Delays in accessing medical care might then put someone outside the nine-week limit for medical abortion. For those people, surgical abortion is the only option, and here things get a lot more difficult and costly. Some states, such as the Northern Territory and Tasmania, support women to access surgical abortion through the public hospital system.

But in Victoria, it can be difficult to get a surgical abortion in a public hospital – particularly in Melbourne – which forces people to undergo the procedure in private health care and pay the cost.
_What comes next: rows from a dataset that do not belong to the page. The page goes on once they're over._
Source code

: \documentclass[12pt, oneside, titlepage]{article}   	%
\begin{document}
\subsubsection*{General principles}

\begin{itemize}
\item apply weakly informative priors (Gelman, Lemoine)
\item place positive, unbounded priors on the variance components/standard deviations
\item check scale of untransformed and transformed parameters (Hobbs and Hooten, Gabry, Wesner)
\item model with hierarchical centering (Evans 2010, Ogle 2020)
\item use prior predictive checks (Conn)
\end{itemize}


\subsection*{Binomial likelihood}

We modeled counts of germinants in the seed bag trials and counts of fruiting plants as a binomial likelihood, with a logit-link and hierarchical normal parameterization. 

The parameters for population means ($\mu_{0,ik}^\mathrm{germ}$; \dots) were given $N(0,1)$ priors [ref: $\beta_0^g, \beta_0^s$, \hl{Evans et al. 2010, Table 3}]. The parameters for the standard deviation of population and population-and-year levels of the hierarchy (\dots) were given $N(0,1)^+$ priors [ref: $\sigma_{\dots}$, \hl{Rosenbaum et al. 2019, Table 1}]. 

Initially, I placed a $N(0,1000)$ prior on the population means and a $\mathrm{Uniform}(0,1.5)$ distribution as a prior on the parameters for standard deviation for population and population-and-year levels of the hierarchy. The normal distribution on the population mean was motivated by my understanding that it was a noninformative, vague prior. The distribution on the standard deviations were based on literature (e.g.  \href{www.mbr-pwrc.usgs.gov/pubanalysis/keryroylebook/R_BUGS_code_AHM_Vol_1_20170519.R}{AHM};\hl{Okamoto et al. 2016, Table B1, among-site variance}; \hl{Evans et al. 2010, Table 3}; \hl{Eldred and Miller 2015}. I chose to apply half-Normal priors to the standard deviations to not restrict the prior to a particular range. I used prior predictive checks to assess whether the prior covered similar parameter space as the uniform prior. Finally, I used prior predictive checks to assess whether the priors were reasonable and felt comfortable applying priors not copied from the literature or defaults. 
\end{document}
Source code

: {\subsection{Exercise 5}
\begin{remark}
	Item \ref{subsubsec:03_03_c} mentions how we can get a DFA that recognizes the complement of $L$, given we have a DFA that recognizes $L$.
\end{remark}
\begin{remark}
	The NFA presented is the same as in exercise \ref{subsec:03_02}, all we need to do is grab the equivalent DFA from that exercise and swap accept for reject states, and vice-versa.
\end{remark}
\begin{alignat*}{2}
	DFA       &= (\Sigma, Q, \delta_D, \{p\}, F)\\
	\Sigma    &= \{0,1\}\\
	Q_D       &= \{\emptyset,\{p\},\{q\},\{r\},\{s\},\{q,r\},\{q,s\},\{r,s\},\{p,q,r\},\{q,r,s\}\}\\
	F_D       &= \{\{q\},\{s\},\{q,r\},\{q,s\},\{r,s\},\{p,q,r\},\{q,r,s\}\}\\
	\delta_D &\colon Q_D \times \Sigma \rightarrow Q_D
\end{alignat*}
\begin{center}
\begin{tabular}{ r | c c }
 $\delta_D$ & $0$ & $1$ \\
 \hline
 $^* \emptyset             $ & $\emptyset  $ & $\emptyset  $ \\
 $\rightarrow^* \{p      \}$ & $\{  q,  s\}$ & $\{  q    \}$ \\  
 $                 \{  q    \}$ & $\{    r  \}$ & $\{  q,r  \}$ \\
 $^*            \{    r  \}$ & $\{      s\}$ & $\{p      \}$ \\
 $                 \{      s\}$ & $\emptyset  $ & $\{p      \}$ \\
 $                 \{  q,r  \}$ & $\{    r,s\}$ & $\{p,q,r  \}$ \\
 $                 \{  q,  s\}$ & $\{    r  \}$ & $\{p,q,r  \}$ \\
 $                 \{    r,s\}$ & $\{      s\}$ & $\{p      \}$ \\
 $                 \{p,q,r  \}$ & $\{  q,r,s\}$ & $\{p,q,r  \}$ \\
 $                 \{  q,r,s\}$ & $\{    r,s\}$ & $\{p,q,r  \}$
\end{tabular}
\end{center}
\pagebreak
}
And in rural and regional Australia, it can be almost impossible to get a surgical abortion close to home, creating what are sometimes described as “abortion deserts” around the country.

“What it means is that we’ve got inequities in cost in terms of access to support and also who funds that support across each state and territory,” Mr Manen says. “It would be good to have a minimum guideline around what affordability in this space looks like, and would encourage every state and territory to make it a funded item for organisations to provide.”

Abortion access has not been on the radar in the federal election campaign so far. However in its 2021 national platform policy document, the Australian Labor Party affirmed its commitment to ensure pregnant people have “genuine choice” with regards to continuing or terminating a pregnancy, and to expand access to sexual and reproductive health care including abortion.

The Coalition did not respond to a request for information about its position and policies on access to abortion, and there was no mention of abortion in either the 2021-22 or 2022-23 federal budgets.

If the legal status of abortion is relatively secure in Australia, is there still the possibility that governments – state, territory or federal – could undermine access by cutting funding, subsidies or reimbursements? It’s a horrifying prospect, Dr Bateson says, but she believes that community support for abortion would prevent that from happening. “It was a very important move to place medical abortion drugs on the PBS, and I can’t see that being turned back,” she says.

But there is still much more to be done to ensure that pregnant people from all walks of life, across all of Australia, have timely, subsidised access to abortion. “The law is only part of the picture,” Ms Walters says. “Access to reproductive healthcare in Australia is tenuous for many – it so often depends on where you live and how well you can navigate the healthcare system.”